Appetite – Saïd Sayrafiezadeh

I’m going to take a different approach with this story than just writing a brief. If you’re a writer, it’s useful to look at what’s working and how it’s working. So, let’s go through some of the scenes and see how they build off one another and progress the plot.

Right away, “Appetite” by Saïd Sayrafiezadeh, starts off with an attention grabbing line. “Things were not going as I had hoped.” This line is expanded in the rest of the paragraph and we learn that the narrator has asked for a raise and been denied. In that first paragraph though, we also learn how tentative the narrator is, and how he lacks confidence. Everything has been played out in his head, except in his head it resulted in his getting the raise. The story has been set. A cook wants a raise, gets denied, is blamed for a couple of messed orders. What happens next?

The next scene starts, “Somewhere in my past, something had gone wrong for me.” This scene is a flashback that explains his current status at a sort of dead end job. He “had dreams of grandeur. [He] didn’t know how to get there, but [he] knew it would work out,” when he was young. Now, as an older man, does that hold true?

The third scene in the story lays out the narrators work life, or perhaps just life, because it seems as if he hasn’t got a life beyond work. “I start at five o’clock and I stop at midnight. On weekends I stop at one o’clock. Sundays the restaurant is closed. Thursdays I have off. On busy nights, the dinner rush begins around seven and goes until eleven.” It allows the reader to see the business of the restaurant and the times when it is slow. Sayrafiezadeh captures this well. As someone who spent summers as a line cook, it was familiar to me and felt accurate. Partway through the scene, we are grounded into a moment. The narrator meets a girl, a waitress. It can’t all be about a guy not getting a raise, right? The arc of the story lifts here. Life improves.

In the fourth scene, we see the narrator after work, at home. He’s watching David Letterman and falls asleep on the couch. This scene shows us the narrators dissatisfaction with his life. Shows how he is not close to his neighbors. Also, there is a moment when some young black boys yell, “What are you looking at, white man?” The narrator has some existential issues with being called a man, with being seen as grown up. He even goes so far as to be “humiliated.” At this point, the story adds in an extra component of race with a brief flashback showing a racist father of a friend. I’m not sure if that’s necessary, but it is a detail of his past that he grew up in a community where racism is obvious. Also, I wonder if the writer is trying to build a comparison between the narrator and the father from the past?

The fifth scene is short and the narrator has woken up in the morning. We see more of his disappointing home life. There is a paragraph length flashback that shows an army recruiter talking to the narrator, and the narrator being more interest in the human contact than in the armed services. This flashback is sandwiched between the narrators exercise routine to give it a reason for being there.

For the sixth scene, the narrator has rebounded and is ready to ask for a raise again.

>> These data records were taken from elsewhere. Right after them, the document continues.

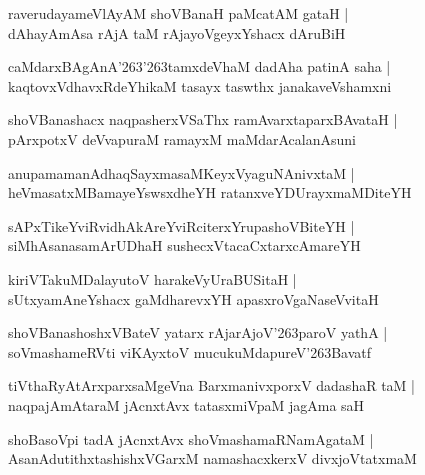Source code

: \documentclass[twoside,12pt,openright]{book}
\def\S{\char'263}
\newcounter{shloka}[chapter]
\begin{document}
\begin{shloka}%
raverudayameVlAyAM shoVBanaH paMcatAM gataH |\\
dAhayAmAsa rAjA taM rAjayoVgeyxYshacx dAruBiH 
\end{shloka}

\begin{shloka}%
caMdarxBAgAnA\S\S tamxdeVhaM dadAha patinA saha |\\
kaqtovxVdhavxRdeYhikaM tasayx taswthx janakaveVshamxni
\end{shloka}

\begin{shloka}%
shoVBanashacx naqpasherxVSaThx ramAvarxtaparxBAvataH |\\
pArxpotxV deVvapuraM ramayxM maMdarAcalanAsuni
\end{shloka}

\begin{shloka}%
anupamamanAdhaqSayxmasaMKeyxVyaguNAnivxtaM |\\
heVmasatxMBamayeYswsxdheYH ratanxveYDUrayxmaMDiteYH
\end{shloka}

\begin{shloka}%
sAPxTikeYviRvidhAkAreYviRciterxYrupashoVBiteYH |\\
siMhAsanasamArUDhaH sushecxVtacaCxtarxcAmareYH
\end{shloka}

\begin{shloka}%
kiriVTakuMDalayutoV harakeVyUraBUSitaH |\\
sUtxyamAneYshacx gaMdharevxYH apasxroVgaNaseVvitaH 
\end{shloka}

\begin{shloka}%
shoVBanashoshxVBateV yatarx rAjarAjoV\S paroV yathA |\\
soVmashameRVti viKAyxtoV mucukuMdapureV\S Bavatf
\end{shloka}

\begin{shloka}%
tiVthaRyAtArxparxsaMgeVna BarxmanivxporxV dadashaR taM |\\
naqpajAmAtaraM jAcnxtAvx tatasxmiVpaM jagAma saH
\end{shloka}

\begin{shloka}%
shoBasoVpi tadA jAcnxtAvx shoVmashamaRNamAgataM |\\
AsanAdutithxtashishxVGarxM namashacxkerxV divxjoVtatxmaM
\end{shloka}
\end{document}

He also sees the “anorexic waitress tallying up her tips for the night,” and that seems to add to his confidence. Again, he is rejected by the manager.

The final scene of the story takes place after work, with the narrator standing outside in the rain. He walks home and is getting soaked. On the way, the waitress shows up in her car, and tells him to get in. Coincidence or did she plan it? The two of them have awkward interactions from having crushes on one another. She tells him, “You’re a funny boy.” The story turns back to the earlier moments of the raise, of not measuring up to grand plans, and being called a man. He asks himself, “When had I crossed that line from boy to man? Whenever it was, the line had been so faint, so subtle, that I had missed it entirely. Maybe if I had been paying closer attention things might have turned out differently for me.” There is more talk between the two of them and she calls him a “pretty boy.” He seems shocked, and can only question her. The story ends with this moment.

What we’re left with is this buildup. Throughout the scenes the narrator is listless, disappointed, nameless, and unrecognized. He’s not a very strong actor in his own life. Finally, when he is noticed by the waitress, he can’t believe it. Someone sees him. I don’t think this ending particularly works. Upon reaching it, I asked, so what? Maybe things will change for the narrator, maybe we are supposed to assume that. It seems like life is changing, but I’m not sold on it. What this story does well with though is the scenes are built upon one another. Also, there is a good use of sparse flashbacks to offer up defining details.

Tim Lepczyk

Writer, Technologist, and Librarian.

This Post Has 2 Comments

  1. carolsnotebook

    >I enjoyed reading your analysis. I didn't like the ending. I wasn't sure how the writer wanted me to feel, if that makes sense.

  2. Tim

    >Yeah, that makes sense. It leaves you hanging there wanting more. The narrator seems poised for something, but that something never happens.